With ZigBee 3.0, there is no reinvention of standard, sudden updates, or unpredictable changes – we are looking at the refinement of a proven technology. Using natural selection as an example, we are watching the substantial evolution and adaption of ZigBee with the IoT market confirming the technology maturity. Observing changes in the wireless technologies and connected IT business environments, we are tracking the reactions of the ZigBee standard in response to this.
The key features of ZigBee 3.0 include dramatically improved interoperability and strengthened security. DSR has been continuously involved in the implementation of ZigBee Pro since the 2006’ standard and we can confirm that the new features in ZigBee 3.0 are a real game changer, especially the convergence of the application profiles to a unified base device implementation. At first glance, this change is the kind of revolution in ZigBee that casts doubt on the previous specification. We do not view it this way.
Earlier, when the profiles were developed, the market was a union of isolated areas. Which areas, you might ask? Well, let me challenge you to quickly recite the ZigBee profile names. If you’re like us, you don’t like separate smart home, light control, or energy measurement functions. We want the Internet of Things and we now have extremely inexpensive, more powerful microcontrollers to build it with. We don’t need profiles anymore. We need the unified implementation enabled by ZigBee 3.0.

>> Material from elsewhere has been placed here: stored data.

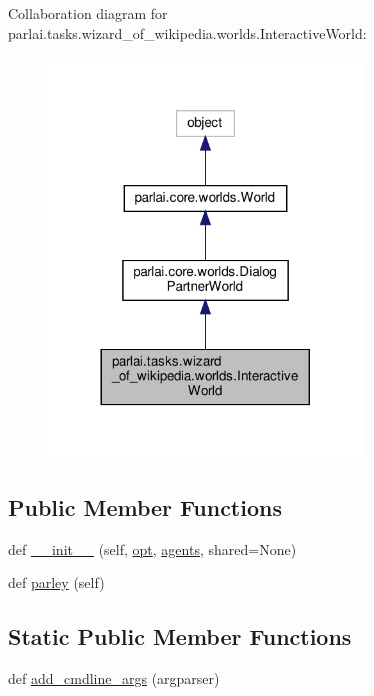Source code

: Collaboration diagram for parlai.\+tasks.\+wizard\+\_\+of\+\_\+wikipedia.\+worlds.\+Interactive\+World\+:\nopagebreak
\begin{figure}[H]
\begin{center}
\leavevmode
\includegraphics[width=236pt]{d6/d5d/classparlai_1_1tasks_1_1wizard__of__wikipedia_1_1worlds_1_1InteractiveWorld__coll__graph}
\end{center}
\end{figure}
\subsection*{Public Member Functions}
\begin{DoxyCompactItemize}
\item 
def \hyperlink{classparlai_1_1tasks_1_1wizard__of__wikipedia_1_1worlds_1_1InteractiveWorld_a17330f1fd256bd53eafea1c7e119d77d}{\+\_\+\+\_\+init\+\_\+\+\_\+} (self, \hyperlink{classparlai_1_1core_1_1worlds_1_1World_a3640d92718acd3e6942a28c1ab3678bd}{opt}, \hyperlink{classparlai_1_1core_1_1worlds_1_1DialogPartnerWorld_a04185d1d55ca86c96c796f12f2226fc9}{agents}, shared=None)
\item 
def \hyperlink{classparlai_1_1tasks_1_1wizard__of__wikipedia_1_1worlds_1_1InteractiveWorld_afcda29202fc3fd773522edbd3c40e4a4}{parley} (self)
\end{DoxyCompactItemize}
\subsection*{Static Public Member Functions}
\begin{DoxyCompactItemize}
\item 
def \hyperlink{classparlai_1_1tasks_1_1wizard__of__wikipedia_1_1worlds_1_1InteractiveWorld_abff35233d98cd0a20cd49fef57f0f0bd}{add\+\_\+cmdline\+\_\+args} (argparser)
\end{DoxyCompactItemize}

Structural consequence of the profile evolution into a base device approach is strengthening the role of a cluster as a unified application building block (clusters were developed for this, of course). ZigBee Alliance goes further and standardizes device types. For us, this approach becomes quickly rudimentary because all the tools are ready for dynamic discovering of devices. We’re talking about EZ-mode commissioning that is now able to discover all the features of the added device right at the commissioning step. After finding and binding, the application has full details about the joined device and bound clusters, so the device type information could be used only for predictions. What we would like to see instead of standardized devices is the strict, “survival recommendation” list for different groups of devices. For example, recommendations for implementing optional attributes/commands or, more specially, having poll control cluster for sleepy end devices, etc. (see our previous blog post).
Overall, a transformation of the profiles multiplies many times the core and indisputable advantage of ZigBee – mesh networks. Devices that previously joined the different networks will truly co-exist now. The new standard allows ZigBee to keep their status as one of the most energy saving choices. Moreover, with the Green Power feature in ZigBee 3.0, devices without batteries can operate in the network.
In conclusion, to all the benefits of ZigBee 3.0 painless backward compatibility and OTA Upgrade feature guarantee, that neither user nor developer will have trouble with switching to the new standard or supporting old devices. What is the best, now only a ZigBee sign on the device’s box makes sense: not profile, even not ZigBee PRO or ZigBee 3.0. For example, how often do you care about 1.1, 2.0 or 3.0 USB device you buy? That is the same.
What do we have as a result? The mesh self-healing network of green, low-power devices with the unified easy installation mechanism, growing community, and continuous evolution. Isn’t that a synonym of IoT?